NOTE 1 - SUMMARY OF SIGNIFICANT ACCOUNTING POLICIES – (CONTINUED)Dividends and Distributions to Shareholders - (Continued) [collectively “Distributable earnings (losses)”] may differ for financial statement and tax purposes primarily due to permanent and temporary differences which may include foreign currency transactions, wash sales, partnership income, corporate actions, passive foreign investment company shares, and equalization. The character of dividends and distributions made during the fiscal year from net investment income and net realized securities gains may differ from their ultimate characterization for federal income tax purposes. Also, due to the timing of dividends and distributions, the fiscal year in which amounts are distributed may differ from the fiscal year in which income or realized gain was recorded by the Fund. The Fund adjusts certain components of capital to reflect permanent differences between financial statement amounts and net income and realized gains/losses determined in accordance with income tax rules.
Indemnification - Under the Fund's organizational documents, its officers and directors are indemnified against certain liabilities arising out of the performance of their duties to the Fund. In addition, some of the Fund's contracts with its service providers contain general indemnification clauses. The Fund's maximum exposure under these arrangements is unknown since the amount of any future claims that may be made against the Fund cannot be determined and the Fund has no historical basis for predicting the likelihood of any such claims.
Use of Estimates in Financial Statements - In preparing financial statements in conformity with accounting principles generally accepted in the United States of America, management makes estimates and assumptions that affect the reported amounts of assets and liabilities and disclosure of contingent assets and liabilities at the date of the financial statements, as well as the reported amounts of income and expenses during the reporting period. Actual results may differ from these estimates.

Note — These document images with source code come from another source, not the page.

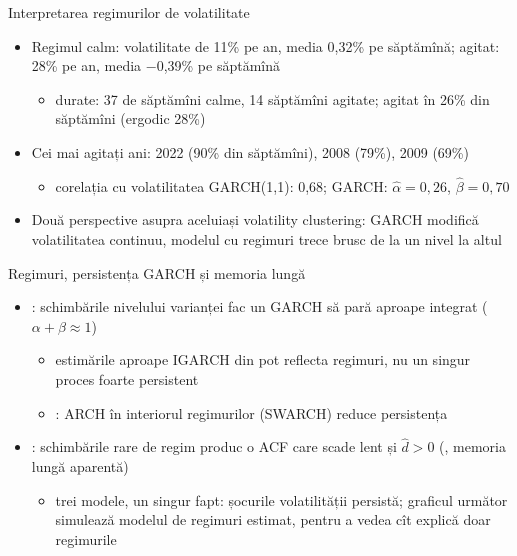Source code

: \begin{frame}{Interpretarea regimurilor de volatilitate}
\itemsize{\small}
\begin{itemize}
    \item Regimul calm: volatilitate de 11\% pe an, media 0{,}32\% pe săptămînă; agitat: 28\% pe an, media \ensuremath{-}0{,}39\% pe săptămînă
    \begin{itemize}
        \item durate: 37 de săptămîni calme, 14 săptămîni agitate; agitat în 26\% din săptămîni (ergodic 28\%)
    \end{itemize}
    \item Cei mai agitați ani: 2022 (90\% din săptămîni), 2008 (79\%), 2009 (69\%)
    \begin{itemize}
        \item corelația cu volatilitatea GARCH(1,1): 0{,}68; GARCH: $\hat\alpha = 0{,}26$, $\hat\beta = 0{,}70$
    \end{itemize}
    \item Două perspective asupra aceluiași volatility clustering: GARCH modifică volatilitatea continuu, modelul cu regimuri trece brusc de la un nivel la altul
\end{itemize}
\end{frame}

\begin{frame}{Regimuri, persistența GARCH și memoria lungă}
\itemsize{\small}
\begin{itemize}
    \item {}: schimbările nivelului varianței fac un GARCH să pară aproape integrat ($\alpha + \beta \approx 1$)
    \begin{itemize}
        \item estimările aproape IGARCH din  pot reflecta regimuri, nu un singur proces foarte persistent
        \item {}: ARCH în interiorul regimurilor (SWARCH) reduce persistența
    \end{itemize}
    \item {}: schimbările rare de regim produc o ACF care scade lent și $\hat d > 0$ (, memoria lungă aparentă)
    \begin{itemize}
        \item trei modele, un singur fapt: șocurile volatilității persistă; graficul următor simulează modelul de regimuri estimat, pentru a vedea cît explică doar regimurile
    \end{itemize}
\end{itemize}
\end{frame}

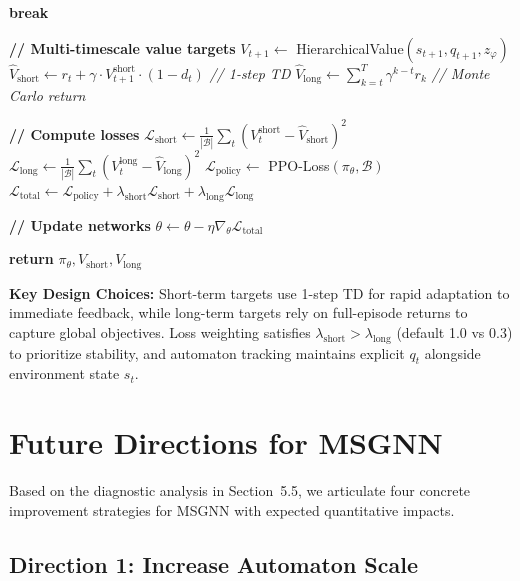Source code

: \documentclass[journal]{IEEEtran}
\begin{document}
\begin{algorithm}[htbp]
\begin{algorithmic}[1]
			\STATE \textbf{break}
		\ENDIF
	\ENDFOR
    
	\STATE \textbf{// Multi-timescale value targets}
		\STATE $V_{t+1} \gets$ HierarchicalValue$(s_{t+1}, q_{t+1}, z_\varphi)$
		\STATE $\hat{V}_{\text{short}} \gets r_t + \gamma \cdot V_{t+1}^{\text{short}} \cdot (1 - d_t)$ \hfill \textit{// 1-step TD}
		\STATE $\hat{V}_{\text{long}} \gets \sum_{k=t}^{T} \gamma^{k-t} r_k$ \hfill \textit{// Monte Carlo return}
	\ENDFOR
    
	\STATE \textbf{// Compute losses}
	\STATE $\mathcal{L}_{\text{short}} \gets \frac{1}{|\mathcal{B}|} \sum_t (V_t^{\text{short}} - \hat{V}_{\text{short}})^2$
	\STATE $\mathcal{L}_{\text{long}} \gets \frac{1}{|\mathcal{B}|} \sum_t (V_t^{\text{long}} - \hat{V}_{\text{long}})^2$
	\STATE $\mathcal{L}_{\text{policy}} \gets$ PPO-Loss$(\pi_\theta, \mathcal{B})$
	\STATE $\mathcal{L}_{\text{total}} \gets \mathcal{L}_{\text{policy}} + \lambda_{\text{short}} \mathcal{L}_{\text{short}} + \lambda_{\text{long}} \mathcal{L}_{\text{long}}$
    
	\STATE \textbf{// Update networks}
	\STATE $\theta \gets \theta - \eta \nabla_\theta \mathcal{L}_{\text{total}}$
\ENDFOR

\STATE \textbf{return} $\pi_\theta, V_{\text{short}}, V_{\text{long}}$
\end{algorithmic}
\end{algorithm}

	\textbf{Key Design Choices:}
Short-term targets use 1-step TD for rapid adaptation to immediate feedback, while long-term targets rely on full-episode returns to capture global objectives. Loss weighting satisfies $\lambda_{\text{short}} > \lambda_{\text{long}}$ (default 1.0 vs 0.3) to prioritize stability, and automaton tracking maintains explicit $q_t$ alongside environment state $s_t$.


\section{Future Directions for MSGNN}
\label{app:future_directions}

Based on the diagnostic analysis in Section~5.5, we articulate four concrete improvement strategies for MSGNN with expected quantitative impacts.

\subsection{Direction 1: Increase Automaton Scale}
\end{document}
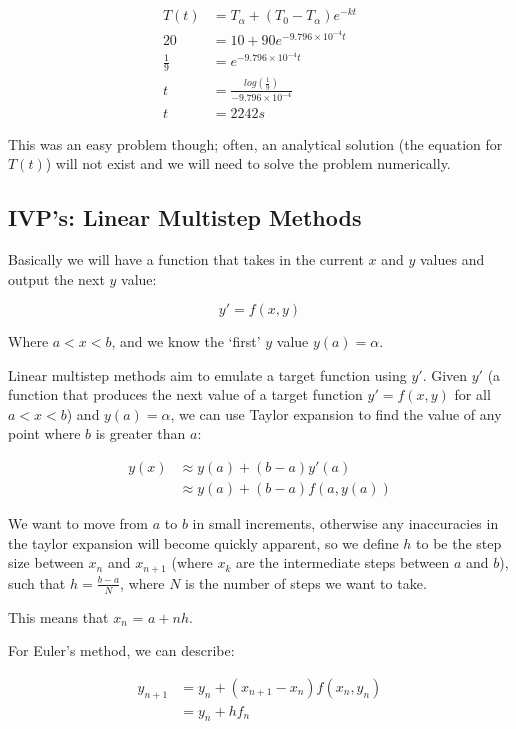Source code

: \[
\begin{split}
  T(t) &= T_\alpha + (T_0 - T_\alpha)e^{-kt}\\
  20 &= 10 + 90e^{-9.796\times10^{-4}t}\\
  \frac{1}{9} &= e^{-9.796\times10^{-4}t}\\
  t &= \frac{log(\frac{1}{9})}{-9.796\times10^{-4}}\\
  t &= 2242s
\end{split}
\]

This was an easy problem though; often, an analytical solution (the
equation for $T(t)$) will not exist and we will need to solve the
problem numerically.

\subsection{IVP's: Linear Multistep Methods}

Basically we will have a function that takes in the current $x$ and
$y$ values and output the next $y$ value:

\[
  y' = f(x,y)
\]

Where $a < x < b$, and we know the `first' $y$ value $y(a) = \alpha$.

Linear multistep methods aim to emulate a target function using
$y'$. Given $y'$ (a function that produces the next value of a target
function $y' = f(x,y)$ for all $a < x < b$) and $y(a) = \alpha$, we
can use Taylor expansion to find the value of any point where $b$ is
greater than $a$:


\[
\begin{split}
  y(x) &\approx y(a) + (b - a)y'(a)\\
       &\approx y(a) + (b - a)f(a, y(a))
\end{split}
\]

We want to move from $a$ to $b$ in small increments, otherwise any
inaccuracies in the taylor expansion will become quickly apparent, so
we define $h$ to be the step size between $x_n$ and $x_{n+1}$ (where
$x_k$ are the intermediate steps between $a$ and $b$), such that $h
= \frac{b - a}{N}$, where $N$ is the number of steps we want to take.

This means that $x_n$ = $a + nh$.

For Euler's method, we can describe:

\[
\begin{split}
  y_{n+1} &= y_n + (x_{n+1} - x_n)f(x_n, y_n)\\
          &= y_n + hf_n
\end{split}
\]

Directors Fees and Expenses - The Fund set up a Rabbi Trust to provide for the deferred compensation plan for Independent Directors that enables them to elect to defer receipt of all or a portion of annual fees they are entitled to receive. The value of an eligible Director's account is based upon years of service and fees paid to each Director during the years of service. The amount paid to the Director by the Trust under the plan will be determined based upon the performance of the Davis Funds in which the amounts are invested.
NOTE 2 - PURCHASES AND SALES OF SECURITIES
The cost of purchases and proceeds from sales of investment securities (excluding short-term investments) during the six months ended January 31, 2024 were $278,208,177 and $802,274,407, respectively.
NOTE 3 - FEES AND OTHER TRANSACTIONS WITH SERVICE PROVIDERS (INCLUDING AFFILIATES)
Davis Selected Advisers-NY, Inc. (“DSA-NY”), a wholly-owned subsidiary of the Adviser, acts as sub-adviser to the Fund. DSA-NY performs research and portfolio management services for the Fund under a Sub-Advisory Agreement with the Adviser. The Fund pays no fees directly to DSA-NY.
All officers of the Fund (including Interested Directors) hold positions as executive officers with the Adviser or its affiliates.
Investment Advisory Fees and Reimbursement/Waivers of Expenses - Advisory fees are paid monthly to the Adviser. The annual rate is 0.55% of the average net assets on the first $3 billion, 0.54% on the next $1 billion, 0.53% on the next $1 billion, 0.52% on the next $1 billion, 0.51% on the next $1 billion, 0.50% on the next $3 billion, 0.485% on the next $8 billion, 0.47% on the next $7 billion, 0.455% on the next $8 billion, 0.44% on the next $7 billion, 0.425% on the next $8 billion, 0.41% on the next $7 billion, and 0.395% of the average net assets in excess of $55 billion. Advisory fees paid during the six months ended January 31, 2024 approximated 0.54% of the average net assets. The Adviser is contractually committed to waive fees and/or reimburse the Fund’s expenses to the extent necessary to cap total annual fund operating expenses (Class A shares, 1.00%; Class B shares, 1.75%; Class C shares, 1.75%; Class R shares, 1.25%; and Class Y shares, 0.75%). The Adviser is obligated to continue the expense cap through December 1, 2024. The expense cap cannot be modified prior to this date without the consent of the Board of Directors. After that date, there is no assurance that the Adviser will continue to cap expenses. The Adviser may not recoup any of the operating expenses it has reimbursed to the Fund. During the six months ended January 31, 2024, such reimbursements for Class B shares amounted to $10,326.